(Saved entries)
────
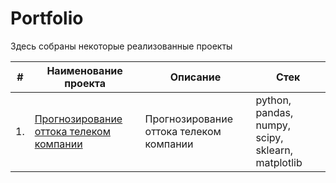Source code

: # Portfolio

Здесь собраны некоторые реализованные проекты

| #    | Наименование проекта                | Описание                                                     | Стек                                                         |
| ---- | ------------------------------------------------------------ | ------------------------------------------------------------ | ------------------------------------------------------------ |
| 1.   | [Прогнозирование оттока телеком компании](https://github.com/yarosalena/Portfolio/tree/main////) | Прогнозирование оттока телеком компании| python, pandas, numpy, scipy, sklearn, matplotlib       |

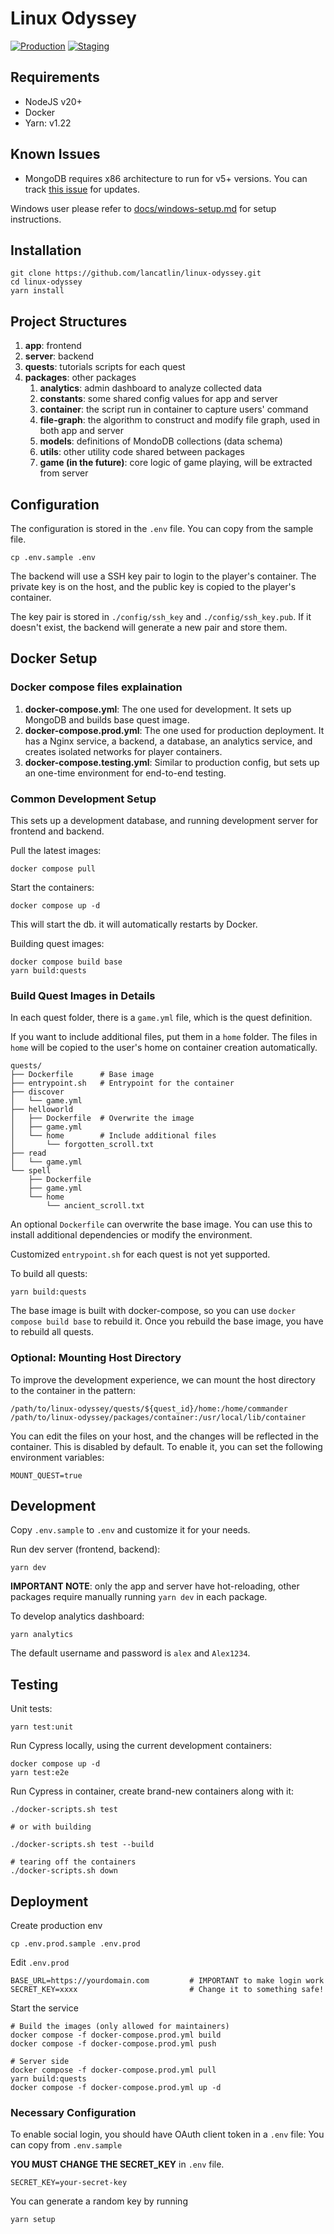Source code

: # Linux Odyssey

[![Production](https://github.com/linux-odyssey/linux-odyssey/actions/workflows/production.yml/badge.svg)](https://github.com/linux-odyssey/linux-odyssey/actions/workflows/production.yml)
[![Staging](https://github.com/linux-odyssey/linux-odyssey/actions/workflows/staging.yml/badge.svg)](https://github.com/linux-odyssey/linux-odyssey/actions/workflows/staging.yml)

## Requirements

- NodeJS v20+
- Docker
- Yarn: v1.22

## Known Issues

- MongoDB requires x86 architecture to run for v5+ versions. You can track [this issue](https://github.com/linux-odyssey/linux-odyssey/issues/166) for updates.

Windows user please refer to [docs/windows-setup.md](docs/windows-setup.md) for setup instructions.

## Installation

    git clone https://github.com/lancatlin/linux-odyssey.git
    cd linux-odyssey
    yarn install

## Project Structures

1. **app**: frontend
2. **server**: backend
3. **quests**: tutorials scripts for each quest
4. **packages**: other packages
   1. **analytics**: admin dashboard to analyze collected data
   2. **constants**: some shared config values for app and server
   3. **container**: the script run in container to capture users' command
   4. **file-graph**: the algorithm to construct and modify file graph, used in both app and server
   5. **models**: definitions of MondoDB collections (data schema)
   6. **utils**: other utility code shared between packages
   7. **game (in the future)**: core logic of game playing, will be extracted from server

## Configuration

The configuration is stored in the `.env` file. You can copy from the sample file.

    cp .env.sample .env

The backend will use a SSH key pair to login to the player's container. The private key is on the host, and the public key is copied to the player's container.

The key pair is stored in `./config/ssh_key` and `./config/ssh_key.pub`. If it doesn't exist, the backend will generate a new pair and store them.

## Docker Setup

### Docker compose files explaination

1. **docker-compose.yml**: The one used for development. It sets up MongoDB and builds base quest image.
2. **docker-compose.prod.yml**: The one used for production deployment. It has a Nginx service, a backend, a database, an analytics service, and creates isolated networks for player containers.
3. **docker-compose.testing.yml**: Similar to production config, but sets up an one-time environment for end-to-end testing.

### Common Development Setup

This sets up a development database, and running development server for frontend and backend.

Pull the latest images:

    docker compose pull

Start the containers:

    docker compose up -d

This will start the db. it will automatically restarts by Docker.

Building quest images:

    docker compose build base
    yarn build:quests

### Build Quest Images in Details

In each quest folder, there is a `game.yml` file, which is the quest definition.

If you want to include additional files, put them in a `home` folder. The files in `home` will be copied to the user's home on container creation automatically.

    quests/
    ├── Dockerfile      # Base image
    ├── entrypoint.sh   # Entrypoint for the container
    ├── discover
    │   └── game.yml
    ├── helloworld
    │   ├── Dockerfile  # Overwrite the image
    │   ├── game.yml
    │   └── home        # Include additional files
    │       └── forgotten_scroll.txt
    ├── read
    │   └── game.yml
    └── spell
        ├── Dockerfile
        ├── game.yml
        └── home
            └── ancient_scroll.txt

An optional `Dockerfile` can overwrite the base image. You can use this to install additional dependencies or modify the environment.

Customized `entrypoint.sh` for each quest is not yet supported.

To build all quests:

    yarn build:quests

The base image is built with docker-compose, so you can use `docker compose build base` to rebuild it. Once you rebuild the base image, you have to rebuild all quests.

### Optional: Mounting Host Directory

To improve the development experience, we can mount the host directory to the container in the pattern:

    /path/to/linux-odyssey/quests/${quest_id}/home:/home/commander
    /path/to/linux-odyssey/packages/container:/usr/local/lib/container

You can edit the files on your host, and the changes will be reflected in the container. This is disabled by default. To enable it, you can set the following environment variables:

    MOUNT_QUEST=true

## Development

Copy `.env.sample` to `.env` and customize it for your needs.

Run dev server (frontend, backend):

    yarn dev

**IMPORTANT NOTE**: only the app and server have hot-reloading, other packages require manually running `yarn dev` in each package.

To develop analytics dashboard:

    yarn analytics

The default username and password is `alex` and `Alex1234`.

## Testing

Unit tests:

    yarn test:unit

Run Cypress locally, using the current development containers:

    docker compose up -d
    yarn test:e2e

Run Cypress in container, create brand-new containers along with it:

    ./docker-scripts.sh test

    # or with building

    ./docker-scripts.sh test --build

    # tearing off the containers
    ./docker-scripts.sh down

## Deployment

Create production env

    cp .env.prod.sample .env.prod

Edit `.env.prod`

    BASE_URL=https://yourdomain.com         # IMPORTANT to make login work
    SECRET_KEY=xxxx                         # Change it to something safe!

Start the service

    # Build the images (only allowed for maintainers)
    docker compose -f docker-compose.prod.yml build
    docker compose -f docker-compose.prod.yml push

    # Server side
    docker compose -f docker-compose.prod.yml pull
    yarn build:quests
    docker compose -f docker-compose.prod.yml up -d

### Necessary Configuration

To enable social login, you should have OAuth client token in a `.env` file:
You can copy from `.env.sample`

**YOU MUST CHANGE THE SECRET_KEY** in `.env` file.

    SECRET_KEY=your-secret-key

You can generate a random key by running

    yarn setup
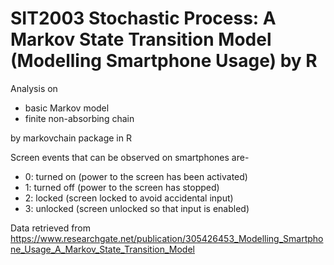 # SIT2003 Stochastic Process: A Markov State Transition Model (Modelling Smartphone Usage) by R

Analysis on
- basic Markov model 
- finite non-absorbing chain

by markovchain package in R

Screen events that can be observed on smartphones are- 
- 0: turned on (power to the screen has been activated)
- 1: turned off (power to the screen has stopped)
- 2: locked (screen locked to avoid accidental input)
- 3: unlocked (screen unlocked so that input is enabled)

Data retrieved from https://www.researchgate.net/publication/305426453_Modelling_Smartphone_Usage_A_Markov_State_Transition_Model
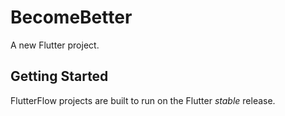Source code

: # BecomeBetter

A new Flutter project.

## Getting Started

FlutterFlow projects are built to run on the Flutter _stable_ release.
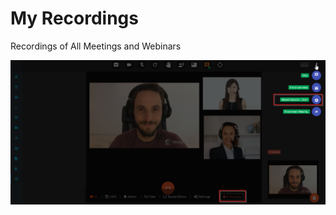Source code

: # My Recordings

Recordings of All Meetings and Webinars

![](../../.gitbook/assets/image%20%28193%29.png)


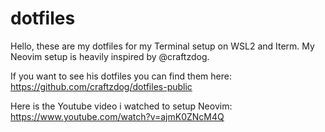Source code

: # dotfiles

Hello, these are my dotfiles for my Terminal setup on WSL2 and Iterm.
My Neovim setup is heavily inspired by @craftzdog.

If you want to see his dotfiles you can find them here: https://github.com/craftzdog/dotfiles-public

Here is the Youtube video i watched to setup Neovim: https://www.youtube.com/watch?v=ajmK0ZNcM4Q
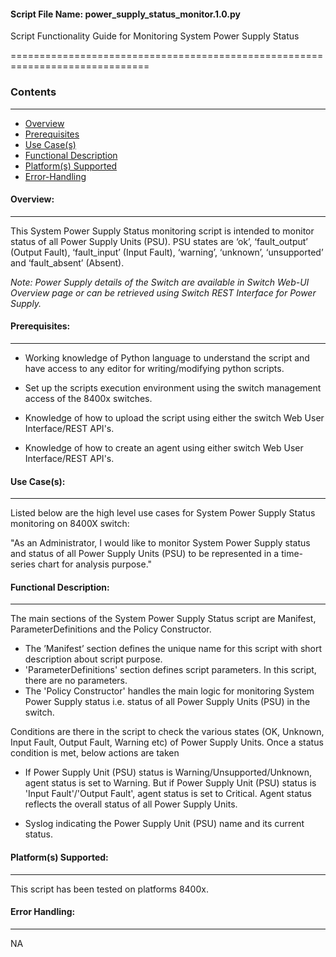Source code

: #### Script File Name: power\_supply\_status\_monitor.1.0.py

Script Functionality Guide for Monitoring System Power Supply Status

==============================================================================

### Contents
------------------------------------------------------------------------------
- [Overview](#Overview)
- [Prerequisites](#Prerequisites)
- [Use Case(s)](#Use_Case)
- [Functional Description](#Functional_Description)
- [Platform(s) Supported](#Platforms_Supported)
- [Error-Handling](#Error-Handling)

<a id='Overview'></a>
#### Overview:

------------------------------------------------------------------------------

This System Power Supply Status monitoring script is intended to monitor
status of all Power Supply Units (PSU). PSU states are ‘ok’,
‘fault\_output’ (Output Fault), ‘fault\_input’ (Input Fault), ‘warning’,
‘unknown’, ‘unsupported’ and ‘fault\_absent’ (Absent).

*Note: Power Supply details of the Switch are available in Switch Web-UI
Overview page or can be retrieved using Switch REST Interface for Power
Supply.*

<a id='Prerequisites'></a>
#### Prerequisites:
------------------------------------------------------------------------------

- Working knowledge of Python language to understand the script and have 
access to any editor for writing/modifying python scripts.

- Set up the scripts execution environment using the switch management access 
of the 8400x switches.

- Knowledge of how to upload the script using either the switch Web User 
Interface/REST API's.

- Knowledge of how to create an agent using either switch Web User 
Interface/REST API's.

<a id='Use_Case'/></a>
#### Use Case(s):

------------------------------------------------------------------------------

Listed below are the high level use cases for System Power Supply Status
monitoring on 8400X switch:

"As an Administrator, I would like to monitor System Power Supply status
and status of all Power Supply Units (PSU) to be represented in a
time-series chart for analysis purpose."

<a id='Functional_Description'/></a>
#### Functional Description:

------------------------------------------------------------------------------
The main sections of the System Power Supply Status script are Manifest,
ParameterDefinitions and the Policy Constructor. 

- The ’Manifest’ section defines the unique name for this script with short
description about script purpose. 
- 'ParameterDefinitions' section defines script parameters. In this script, 
there are no parameters.
- The 'Policy Constructor' handles the main logic for monitoring System
Power Supply status i.e. status of all Power Supply Units (PSU) in the
switch. 

Conditions are there in the script to check the various states 
(OK, Unknown, Input Fault, Output Fault, Warning etc) of Power Supply Units. 
Once a status condition is met, below actions are taken

- If Power Supply Unit (PSU) status is Warning/Unsupported/Unknown,
 agent status is set to Warning. But if Power Supply Unit (PSU)
 status is 'Input Fault'/'Output Fault', agent status is set
 to Critical. Agent status reflects the overall status of all Power
 Supply Units.

- Syslog indicating the Power Supply Unit (PSU) name and its
  current status.

<a id='Platforms_Supported'/></a>
#### Platform(s) Supported:

------------------------------------------------------------------------------
This script has been tested on platforms 8400x.

<a id='Error-Handling'/></a>
#### Error Handling:

------------------------------------------------------------------------------

NA
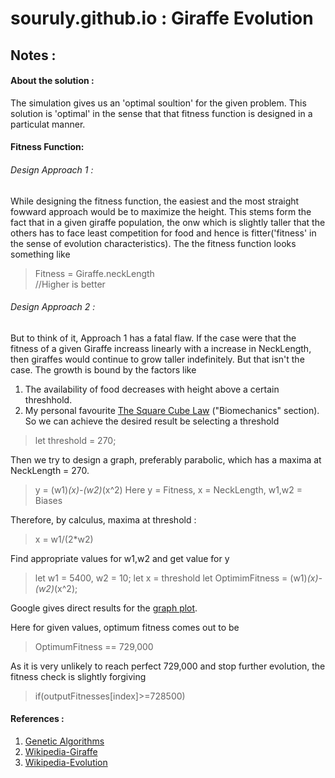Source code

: # souruly.github.io : Giraffe Evolution

## Notes : 

#### About the solution : 
The simulation gives us an 'optimal soultion' for the given problem.
This solution is 'optimal' in the sense that that fitness function is designed in a particulat manner.

#### Fitness Function:
###### Design Approach 1 : 
  While designing the fitness function, the easiest and the most straight fowward approach would be to maximize the height.
  This stems form the fact that in a given giraffe population, the onw which is slightly taller that the others has to face least competition for food and hence is fitter('fitness' in the sense of evolution characteristics).
  The the fitness function looks something like
  >Fitness = Giraffe.neckLength      
  >//Higher is better
  
###### Design Approach 2 : 
But to think of it, Approach  1 has a fatal flaw. If the case were that the fitness of a given Giraffe increass linearly with a increase in NeckLength, then giraffes would continue to grow taller indefinitely.
But that isn't the case. The growth is bound by the factors like
1. The availability of food decreases with height above a certain threshhold.
2. My personal favourite [The Square Cube Law](https://en.wikipedia.org/wiki/Square%E2%80%93cube_law) ("Biomechanics" section).
So we can achieve the desired result be selecting a threshold

>let threshold = 270;

Then we try to design a graph, preferably parabolic, which has a maxima at NeckLength = 270.

> y = (w1)*(x)-(w2)*(x^2)
> Here y = Fitness, x = NeckLength, w1,w2 = Biases    

Therefore, by calculus, maxima at threshold :
> x = w1/(2*w2)

Find appropriate values for w1,w2 and get value for y
> let w1 = 5400, w2 = 10;
> let x = threshold
> let OptimimFitness = (w1)*(x)-(w2)*(x^2);

Google gives direct results for the [graph plot](https://www.google.co.in/search?dcr=0&q=graph+of+5400*x-10*x%5E2&oq=graph&gs_l=psy-ab.3.0.35i39k1l2j0i67k1l7j0i131k1.1285895.1287516.0.1289362.5.5.0.0.0.0.189.591.0j4.4.0....0...1.1.64.psy-ab..1.4.589...0.0.RiKBY71wwpc).

Here for given values, optimum fitness comes out to be 
> OptimumFitness == 729,000

As it is very unlikely to reach perfect 729,000 and stop further evolution, the fitness check is slightly forgiving
> if(outputFitnesses[index]>=728500)


#### References : 
1. [Genetic Algorithms](http://www.obitko.com/tutorials/genetic-algorithms/ga-basic-description.php)
2. [Wikipedia-Giraffe](https://en.wikipedia.org/wiki/Giraffe)
3. [Wikipedia-Evolution](https://en.wikipedia.org/wiki/Evolution)

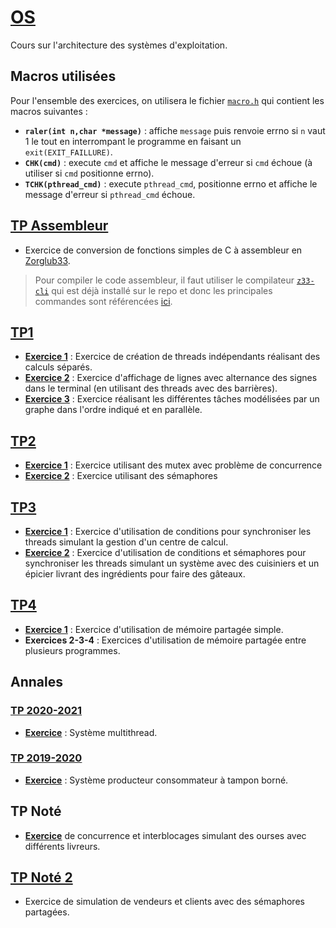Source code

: # [OS](https://pdagog.gitlab.io/ens/cours-ase.pdf)
Cours sur l'architecture des systèmes d'exploitation.

## Macros utilisées
Pour l'ensemble des exercices, on utilisera le fichier [`macro.h`](macro.h) qui contient les macros suivantes : 
- **`raler(int n,char *message)`** : affiche `message` puis renvoie errno si `n` vaut 1 le tout en interrompant le programme en faisant un `exit(EXIT_FAILLURE)`.
- **`CHK(cmd)`** : execute `cmd` et affiche le message d'erreur si `cmd` échoue (à utiliser si `cmd` positionne errno).
- **`TCHK(pthread_cmd)`** : execute `pthread_cmd`, positionne errno et affiche le message d'erreur si `pthread_cmd` échoue.
## [TP Assembleur](TP_Assembleur/suj-exo1.pdf)
- Exercice de conversion de fonctions simples de C à assembleur en [Zorglub33](https://github.com/sandhose/z33-emulator).
> Pour compiler le code assembleur, il faut utiliser le compilateur [`z33-cli`](TP_Assembleur/z33-cli) qui est déjà installé sur le repo et donc les principales commandes sont référencées [ici](https://pdagog.gitlab.io/ens/z33refcard.pdf).

## [TP1](TP1/suj-tp1.pdf)
- [**Exercice 1**](TP1/ex1.c) : Exercice de création de threads indépendants réalisant des calculs séparés.
- [**Exercice 2**](TP1/ex2.c) : Exercice d'affichage de lignes avec alternance des signes dans le terminal (en utilisant des threads avec des barrières).
- [**Exercice 3**](TP1/ex3.c) : Exercice réalisant les différentes tâches modélisées par un graphe dans l'ordre indiqué et en parallèle.

## [TP2](TP2/suj-tp2.pdf)
- [**Exercice 1**](TP2/ex1/ex1_2.c) : Exercice utilisant des mutex avec problème de concurrence
- [**Exercice 2**](TP2/ex2/ex2.c) : Exercice utilisant des sémaphores

## [TP3](TP3/suj-tp3.pdf)
- [**Exercice 1**](TP3/ex1.c) : Exercice d'utilisation de conditions pour synchroniser les threads simulant la gestion d'un centre de calcul.
- [**Exercice 2**](TP3/ex2.c) : Exercice d'utilisation de conditions et sémaphores pour synchroniser les threads simulant un système avec des cuisiniers et un épicier livrant des ingrédients pour faire des gâteaux.

## [TP4](TP4/suj-tp4.pdf)
- [**Exercice 1**](TP4/ex1.c) : Exercice d'utilisation de mémoire partagée simple.
- **Exercices 2-3-4** : Exercices d'utilisation de mémoire partagée entre plusieurs programmes.


## Annales
### [TP 2020-2021](Annales/20-21/suj-cc.pdf)
- [**Exercice**](Annales/20-21/correction.c) : Système multithread.

### [TP 2019-2020](Annales/19-20/suj-cc.pdf)
- [**Exercice**](Annales/19-20/tp19-20.c) : Système producteur consommateur à tampon borné.


## TP Noté
- [**Exercice**](TP_Noté/tp_note.c) de concurrence et interblocages simulant des ourses avec différents livreurs.

## [TP Noté 2](TP_A_Rendre_2/suj-exo2.pdf)
- Exercice de simulation de vendeurs et clients avec des sémaphores partagées.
────
§ PROBLEM TO WORK ON
If a line in the records above holds the string "Annales", copy it.

§ OUTPUT FOR THIS EXERCISE
## Annales
### [TP 2020-2021](Annales/20-21/suj-cc.pdf)
- [**Exercice**](Annales/20-21/correction.c) : Système multithread.
### [TP 2019-2020](Annales/19-20/suj-cc.pdf)
- [**Exercice**](Annales/19-20/tp19-20.c) : Système producteur consommateur à tampon borné.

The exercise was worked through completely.